• WHAT TO DO: Below are the records; copy out every line that holds the word "View".

• EXERCISE INPUT:
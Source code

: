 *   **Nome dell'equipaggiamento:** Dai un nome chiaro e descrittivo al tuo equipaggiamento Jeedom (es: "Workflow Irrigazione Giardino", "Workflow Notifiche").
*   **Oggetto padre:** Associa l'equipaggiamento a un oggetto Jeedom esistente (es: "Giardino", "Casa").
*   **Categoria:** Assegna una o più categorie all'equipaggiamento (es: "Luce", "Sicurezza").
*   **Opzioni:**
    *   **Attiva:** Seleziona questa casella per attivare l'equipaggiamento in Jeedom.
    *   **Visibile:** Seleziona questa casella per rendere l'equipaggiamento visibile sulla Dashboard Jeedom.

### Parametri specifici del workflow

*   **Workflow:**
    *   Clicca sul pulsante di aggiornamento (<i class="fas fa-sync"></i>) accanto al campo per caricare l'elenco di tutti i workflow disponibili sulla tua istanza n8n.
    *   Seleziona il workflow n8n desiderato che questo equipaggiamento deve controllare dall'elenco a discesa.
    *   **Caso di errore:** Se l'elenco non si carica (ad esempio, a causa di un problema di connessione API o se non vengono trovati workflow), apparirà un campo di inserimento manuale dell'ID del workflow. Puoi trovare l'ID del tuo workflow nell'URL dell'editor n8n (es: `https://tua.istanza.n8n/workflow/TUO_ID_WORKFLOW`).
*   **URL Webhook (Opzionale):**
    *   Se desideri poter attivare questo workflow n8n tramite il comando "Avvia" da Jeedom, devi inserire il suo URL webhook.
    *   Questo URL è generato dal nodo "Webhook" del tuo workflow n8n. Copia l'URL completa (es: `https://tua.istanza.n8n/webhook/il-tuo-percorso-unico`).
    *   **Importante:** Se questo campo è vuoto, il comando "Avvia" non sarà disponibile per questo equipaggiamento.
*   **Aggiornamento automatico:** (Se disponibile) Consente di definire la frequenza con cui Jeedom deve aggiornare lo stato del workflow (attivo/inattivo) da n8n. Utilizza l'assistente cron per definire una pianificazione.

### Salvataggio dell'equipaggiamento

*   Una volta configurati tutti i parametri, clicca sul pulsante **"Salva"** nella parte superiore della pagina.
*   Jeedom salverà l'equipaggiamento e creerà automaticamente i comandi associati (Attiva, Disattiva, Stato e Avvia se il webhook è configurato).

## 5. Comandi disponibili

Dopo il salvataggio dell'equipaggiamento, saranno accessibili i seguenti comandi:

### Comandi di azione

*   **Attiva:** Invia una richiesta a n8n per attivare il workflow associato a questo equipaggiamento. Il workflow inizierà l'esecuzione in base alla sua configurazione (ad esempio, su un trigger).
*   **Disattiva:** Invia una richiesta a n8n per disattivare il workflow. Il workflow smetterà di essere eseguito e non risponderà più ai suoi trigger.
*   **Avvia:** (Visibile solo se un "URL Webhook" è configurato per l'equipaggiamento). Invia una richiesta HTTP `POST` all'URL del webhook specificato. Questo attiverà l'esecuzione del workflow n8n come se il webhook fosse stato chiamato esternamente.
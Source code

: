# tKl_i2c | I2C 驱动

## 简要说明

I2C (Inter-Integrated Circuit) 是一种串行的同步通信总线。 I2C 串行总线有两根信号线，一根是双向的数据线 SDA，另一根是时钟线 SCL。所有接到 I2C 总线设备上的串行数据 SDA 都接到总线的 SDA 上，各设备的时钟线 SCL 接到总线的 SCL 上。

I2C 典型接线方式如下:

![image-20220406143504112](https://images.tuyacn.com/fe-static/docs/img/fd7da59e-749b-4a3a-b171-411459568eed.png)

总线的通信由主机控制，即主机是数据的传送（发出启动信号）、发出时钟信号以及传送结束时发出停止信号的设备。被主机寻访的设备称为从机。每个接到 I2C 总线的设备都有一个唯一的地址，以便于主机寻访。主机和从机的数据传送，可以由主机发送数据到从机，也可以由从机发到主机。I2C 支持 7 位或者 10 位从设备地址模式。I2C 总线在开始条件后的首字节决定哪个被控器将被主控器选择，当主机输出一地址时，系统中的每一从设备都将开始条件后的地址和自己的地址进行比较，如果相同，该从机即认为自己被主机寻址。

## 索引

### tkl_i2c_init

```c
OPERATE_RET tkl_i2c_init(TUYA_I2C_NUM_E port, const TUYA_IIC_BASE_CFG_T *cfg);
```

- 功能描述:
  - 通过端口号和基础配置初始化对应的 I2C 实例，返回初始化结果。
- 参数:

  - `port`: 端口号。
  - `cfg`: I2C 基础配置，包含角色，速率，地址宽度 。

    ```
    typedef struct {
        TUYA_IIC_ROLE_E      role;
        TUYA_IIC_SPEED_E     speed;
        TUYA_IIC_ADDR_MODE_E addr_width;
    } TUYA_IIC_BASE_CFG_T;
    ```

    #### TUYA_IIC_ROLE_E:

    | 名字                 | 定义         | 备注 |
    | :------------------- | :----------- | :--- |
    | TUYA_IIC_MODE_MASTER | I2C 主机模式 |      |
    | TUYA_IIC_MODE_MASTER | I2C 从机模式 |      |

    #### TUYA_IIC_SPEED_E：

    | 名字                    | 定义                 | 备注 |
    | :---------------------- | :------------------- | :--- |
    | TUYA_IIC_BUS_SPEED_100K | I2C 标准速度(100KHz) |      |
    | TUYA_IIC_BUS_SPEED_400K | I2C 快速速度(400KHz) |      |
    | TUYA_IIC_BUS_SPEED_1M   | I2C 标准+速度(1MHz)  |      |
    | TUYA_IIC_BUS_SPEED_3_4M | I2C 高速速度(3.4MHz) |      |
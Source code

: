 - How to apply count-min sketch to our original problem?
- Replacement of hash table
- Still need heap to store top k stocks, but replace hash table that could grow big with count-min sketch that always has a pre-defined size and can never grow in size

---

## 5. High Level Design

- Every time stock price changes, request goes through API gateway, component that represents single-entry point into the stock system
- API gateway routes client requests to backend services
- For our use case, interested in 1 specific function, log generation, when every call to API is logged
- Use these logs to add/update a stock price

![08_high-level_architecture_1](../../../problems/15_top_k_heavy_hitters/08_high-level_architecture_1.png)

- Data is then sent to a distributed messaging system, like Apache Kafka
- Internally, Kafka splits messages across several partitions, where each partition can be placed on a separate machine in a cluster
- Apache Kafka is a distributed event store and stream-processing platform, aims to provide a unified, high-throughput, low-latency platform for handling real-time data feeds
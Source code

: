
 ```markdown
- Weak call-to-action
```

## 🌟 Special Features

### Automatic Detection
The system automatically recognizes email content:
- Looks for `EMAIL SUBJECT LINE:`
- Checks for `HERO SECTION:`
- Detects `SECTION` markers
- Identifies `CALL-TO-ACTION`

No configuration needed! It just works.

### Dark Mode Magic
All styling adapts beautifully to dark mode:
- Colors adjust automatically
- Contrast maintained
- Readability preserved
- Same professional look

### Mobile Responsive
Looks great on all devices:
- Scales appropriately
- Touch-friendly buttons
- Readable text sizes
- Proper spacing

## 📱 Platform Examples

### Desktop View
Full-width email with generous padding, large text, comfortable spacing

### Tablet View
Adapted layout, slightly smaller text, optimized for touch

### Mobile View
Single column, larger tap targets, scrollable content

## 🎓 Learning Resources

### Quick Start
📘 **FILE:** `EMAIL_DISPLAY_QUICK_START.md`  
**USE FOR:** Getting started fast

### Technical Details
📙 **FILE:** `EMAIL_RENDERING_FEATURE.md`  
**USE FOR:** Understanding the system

• SOLUTION TO THE EXERCISE:
### Desktop View
### Tablet View
### Mobile View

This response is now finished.